### Problem to solve
In the entries that follow, the first line to write out is the one containing "Die Seitenwand und", and the last is the one containing "Von daher wird das wohl gehen.". Reproduce that stretch exactly, with nothing before or after it.

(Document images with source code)
**********

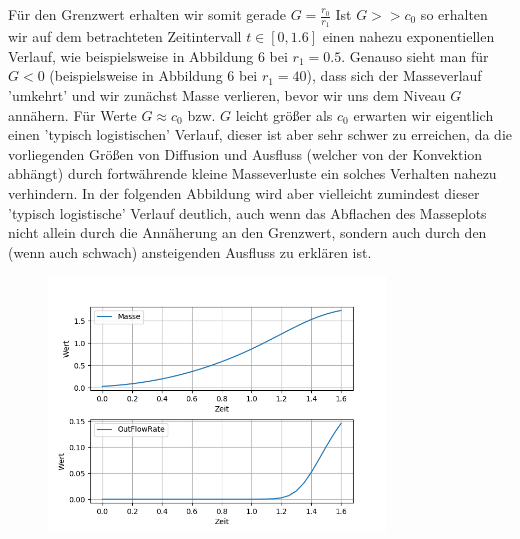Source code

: Für den Grenzwert erhalten wir somit gerade $G = \frac{r_0}{r_1}$
Ist $G >> c_0 $ so erhalten wir auf dem betrachteten Zeitintervall $t \in [0,1.6]$ einen nahezu exponentiellen Verlauf, wie beispielsweise in  Abbildung 6 bei $r_1 = 0.5$. Genauso sieht man für $G<0$ (beispielsweise in Abbildung 6 bei $r_1 = 40$), dass sich der Masseverlauf 'umkehrt' und wir zunächst Masse verlieren, bevor wir uns dem Niveau $G$ annähern.
Für Werte $G \approx c_0 $ bzw. $G$ leicht größer als $c_0$ erwarten wir eigentlich einen 'typisch logistischen' Verlauf, dieser ist aber sehr schwer zu erreichen, da die vorliegenden Größen von Diffusion und Ausfluss (welcher von der Konvektion abhängt) durch fortwährende kleine Masseverluste ein solches Verhalten nahezu verhindern.
\newline
In der folgenden Abbildung wird aber vielleicht zumindest dieser 'typisch logistische' Verlauf deutlich, auch wenn das Abflachen des Masseplots nicht allein durch die Annäherung an den Grenzwert, sondern auch durch den (wenn auch schwach) ansteigenden Ausfluss zu erklären ist. 
\begin{figure}[H]
	\centering
	\includegraphics[width=0.80\textwidth]{../Aufgabe30/Testvltgut/plot.png}
\end{figure}

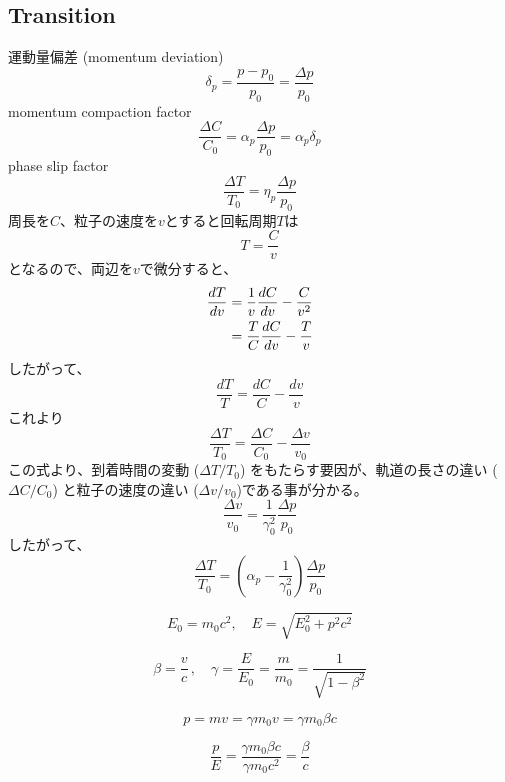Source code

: \documentclass[10pt,a4paper]{ltjsarticle}
\begin{document}
\subsection{Transition}
運動量偏差 (momentum deviation)
\begin{equation}
    \delta_p = \frac{p-p_0}{p_0}=\frac{\Delta p}{p_0}
\end{equation}
%
momentum compaction factor
%
\begin{equation}
    \frac{\Delta C}{C_0}=\alpha_p\frac{\Delta p}{p_0}=\alpha_p\delta_p
\end{equation}
%
phase slip factor
\begin{equation}
    \frac{\Delta T}{T_0}=\eta_p\frac{\Delta p}{p_0}
\end{equation}
%
周長を$C$、粒子の速度を$v$とすると回転周期$T$は
%
\begin{equation}
    T=\frac{C}{v}
\end{equation}
%
となるので、両辺を$v$で微分すると、
%
\begin{align}
    \frac{dT}{dv} &= \frac{1}{v}\frac{dC}{dv}-\frac{C}{v^2} \notag \\
    & = \frac{T}{C}\frac{dC}{dv} - \frac{T}{v}
\end{align}
%
したがって、
%
\begin{equation}
    \frac{dT}{T} = \frac{dC}{C} - \frac{dv}{v}
\end{equation}
%
これより
%
\begin{equation}
    \frac{\Delta T}{T_0} = \frac{\Delta C}{C_0} - \frac{\Delta v}{v_0}
\end{equation}
%
この式より、到着時間の変動 ($\Delta T/T_0$) をもたらす要因が、軌道の長さの違い ($\Delta C/C_0$) と粒子の速度の違い ($\Delta v/v_0$)である事が分かる。
%
\begin{equation}
    \frac{\Delta v}{v_0}=\frac{1}{\gamma_0^2}\frac{\Delta p}{p_0}
    \label{delta_v}
\end{equation}
%
したがって、
%
\begin{equation}
    \frac{\Delta T}{T_0} = \left(\alpha_p - \frac{1}{\gamma_0^2}\right)\frac{\Delta p}{p_0}
\end{equation}
%
\begin{tcolorbox}[title=相対論のおさらい]
    \begin{equation}
        E_0 = m_0 c^2 ,\quad E = \sqrt{E_0^2 + p^2 c^2} \tag{A.1}
    \end{equation}

    \begin{equation}
        \beta = \frac{v}{c}\,,\quad \gamma = \frac{E}{E_0}=\frac{m}{m_0}=\frac{1}{\sqrt{1-\beta^2}} \tag{A.2}
    \end{equation}

    \begin{equation}
        p = mv = \gamma m_0 v = \gamma m_0 \beta c \tag{A.3}
    \end{equation}

    \begin{equation}
        \frac{p}{E} = \frac{\gamma m_0 \beta c}{\gamma m_0 c^2} = \frac{\beta}{c} \tag{A.4}
    \end{equation}
\end{tcolorbox}
\end{document}

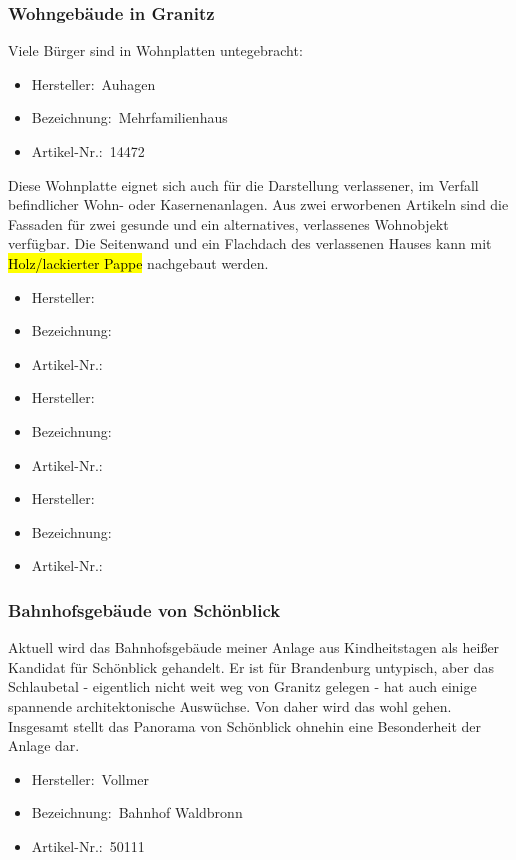 \subsubsection{Wohngeb\"aude in Granitz}

Viele B\"urger sind in Wohnplatten untegebracht:
\begin{itemize}
	\item[] Hersteller:~Auhagen
	\item[] Bezeichnung:~Mehrfamilienhaus
	\item[] Artikel-Nr.:~14472
\end{itemize}
Diese Wohnplatte eignet sich auch f\"ur die Darstellung verlassener, im Verfall befindlicher Wohn- oder Kasernenanlagen.
Aus zwei erworbenen Artikeln sind die Fassaden f\"ur zwei gesunde und ein alternatives, verlassenes Wohnobjekt verf\"ugbar.
Die Seitenwand und ein Flachdach des verlassenen Hauses kann mit \hl{Holz/lackierter Pappe} nachgebaut werden.

\begin{itemize}
	\item[] Hersteller:~
	\item[] Bezeichnung:~
	\item[] Artikel-Nr.:~
\end{itemize}

\begin{itemize}
	\item[] Hersteller:~
	\item[] Bezeichnung:~
	\item[] Artikel-Nr.:~
\end{itemize}

\begin{itemize}
	\item[] Hersteller:~
	\item[] Bezeichnung:~
	\item[] Artikel-Nr.:~
\end{itemize}


\subsubsection{Bahnhofsgeb\"aude von Sch\"onblick}

Aktuell wird das Bahnhofsgeb\"aude meiner Anlage aus Kindheitstagen als hei{\ss}er Kandidat f\"ur Sch\"onblick gehandelt.
Er ist f\"ur Brandenburg untypisch, aber das Schlaubetal - eigentlich nicht weit weg von Granitz gelegen - hat auch einige spannende architektonische Ausw\"uchse.
Von daher wird das wohl gehen.
Insgesamt stellt das Panorama von Sch\"onblick ohnehin eine Besonderheit der Anlage dar.
\begin{itemize}
	\item[] Hersteller:~Vollmer
	\item[] Bezeichnung:~Bahnhof Waldbronn
	\item[] Artikel-Nr.:~50111 
\end{itemize}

**********

### Solution
Die Seitenwand und ein Flachdach des verlassenen Hauses kann mit \hl{Holz/lackierter Pappe} nachgebaut werden.

\begin{itemize}
	\item[] Hersteller:~
	\item[] Bezeichnung:~
	\item[] Artikel-Nr.:~
\end{itemize}

\begin{itemize}
	\item[] Hersteller:~
	\item[] Bezeichnung:~
	\item[] Artikel-Nr.:~
\end{itemize}

\begin{itemize}
	\item[] Hersteller:~
	\item[] Bezeichnung:~
	\item[] Artikel-Nr.:~
\end{itemize}


\subsubsection{Bahnhofsgeb\"aude von Sch\"onblick}

Aktuell wird das Bahnhofsgeb\"aude meiner Anlage aus Kindheitstagen als hei{\ss}er Kandidat f\"ur Sch\"onblick gehandelt.
Er ist f\"ur Brandenburg untypisch, aber das Schlaubetal - eigentlich nicht weit weg von Granitz gelegen - hat auch einige spannende architektonische Ausw\"uchse.
Von daher wird das wohl gehen.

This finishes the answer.